Pants on Fire

The interminable GOP debates continue to offer entertainment, if not enlightenment. Michelle Bachmann continues to display total ignorance of the Middle East (as Pierre Atlas notes, she clearly has no clue that there are differences between the Shia and Sunni–but then, she has little comprehension of the US Constitution, either). And in the most recent debate, Mitt Romney claimed that Obama’s policies have been the most costly of any President–a clear “liar, liar, pants on fire” statement that may have played well to the debate audience, but is wildly untrue.
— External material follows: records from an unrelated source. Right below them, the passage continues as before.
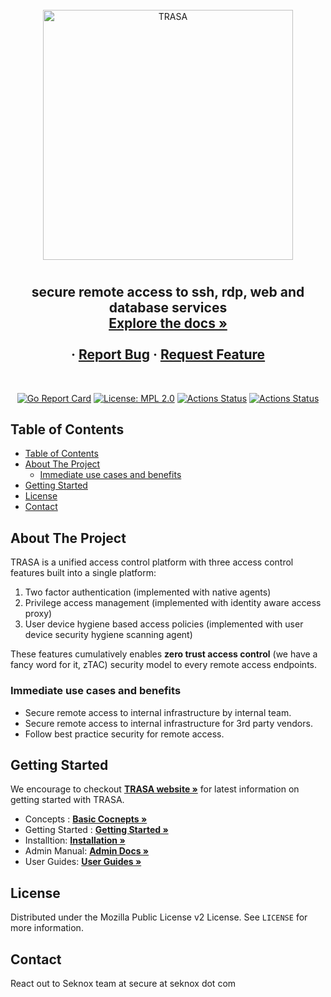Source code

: <!-- PROJECT LOGO -->
<br />
<div align="center">
  <a href="https://www.trasa.io">
    <img alt="TRASA" width='400' src="https://storage.googleapis.com/trasa-website-static/branding/trasa.png">
  </a>

  <h1 align="center"></h1>

  <h2 align="center">
   secure remote access to ssh, rdp, web and database services
    <br />
    <a href="https://www.trasa.io/docs"><strong>Explore the docs »</strong></a>
    <br />
    <br />
    <!-- <a href="https://console.trasa.io">Quick Demo</a> -->
    ·
    <a href="https://github.com/seknox/trasa/issue">Report Bug</a>
    ·
    <a href="https://github.com/seknox/trasa/issue">Request Feature</a>
  </h2> <br />

[![Go Report Card](https://goreportcard.com/badge/github.com/seknox/trasa)](https://goreportcard.com/report/github.com/seknox/trasa)
[![License: MPL 2.0](https://img.shields.io/badge/License-MPL%202.0-brightgreen.svg)](https://github.com/seknox/trasa/blob/master/LICENSE)
[![Actions Status](https://github.com/seknox/trasa/workflows/Build/badge.svg?branch=master)](https://github.com/seknox/trasa/actions)
[![Actions Status](https://github.com/seknox/trasa/workflows/Test/badge.svg?branch=master)](https://github.com/seknox/trasa/actions)

</div>

<!-- TABLE OF CONTENTS -->

## Table of Contents

- [Table of Contents](#table-of-contents)
- [About The Project](#about-the-project)
  - [Immediate use cases and benefits](#immediate-use-cases-and-benefits)
- [Getting Started](#getting-started)
- [License](#license)
- [Contact](#contact)

<!-- ABOUT THE PROJECT -->

## About The Project

TRASA is a unified access control platform with three access control features built into a single platform:

1. Two factor authentication (implemented with native agents)
2. Privilege access management (implemented with identity aware access proxy)
3. User device hygiene based access policies (implemented with user device security hygiene scanning agent)

These features cumulatively enables **zero trust access control** (we have a fancy word for it, zTAC) security model to every remote access endpoints.

### Immediate use cases and benefits

- Secure remote access to internal infrastructure by internal team.
- Secure remote access to internal infrastructure for 3rd party vendors.
- Follow best practice security for remote access.

<!-- GETTING STARTED -->

## Getting Started

We encourage to checkout <a href="https://www.trasa.io/docs"><strong>TRASA website »</strong></a> for latest information on getting started with TRASA.

- Concepts : <a href="https://www.trasa.io/docs/getting-started/concepts"><strong>Basic Cocnepts »</strong></a>
- Getting Started : <a href="https://www.trasa.io/docs"><strong>Getting Started »</strong></a>
- Installtion: <a href="https://www.trasa.io/docs/install/installation"><strong>Installation »</strong></a>
- Admin Manual: <a href="https://www.trasa.io/docs"><strong>Admin Docs »</strong></a>
- User Guides: <a href="https://www.trasa.io/docs/guides/getting-started"><strong>User Guides »</strong></a>

<!-- CONTRIBUTING -->

<!-- ## Contributing -->

<!-- LICENSE -->

## License

Distributed under the Mozilla Public License v2 License. See `LICENSE` for more information.

<!-- CONTACT -->

## Contact

React out to Seknox team at secure at seknox dot com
As a helpful graph in the New York Times makes clear, George W. Bush’s “policies” cost 5.07 trillion dollars. Obama’s, by contrast, have cost 1.44 trillion.

But what is more revealing by far is what that money bought. Bush waged wars he didn’t pay for–one of which was an unnecessary and ruinous war of choice. Obama’s spending was primarily on the stimulus–to prevent the economic depression that Bush’s policies would otherwise have ushered in–and health care reform. And if the health economists I know are correct, the initial costs of health care reform will eventually be recouped as the reforms force efficiencies and savings in our patchwork, bloated “system.”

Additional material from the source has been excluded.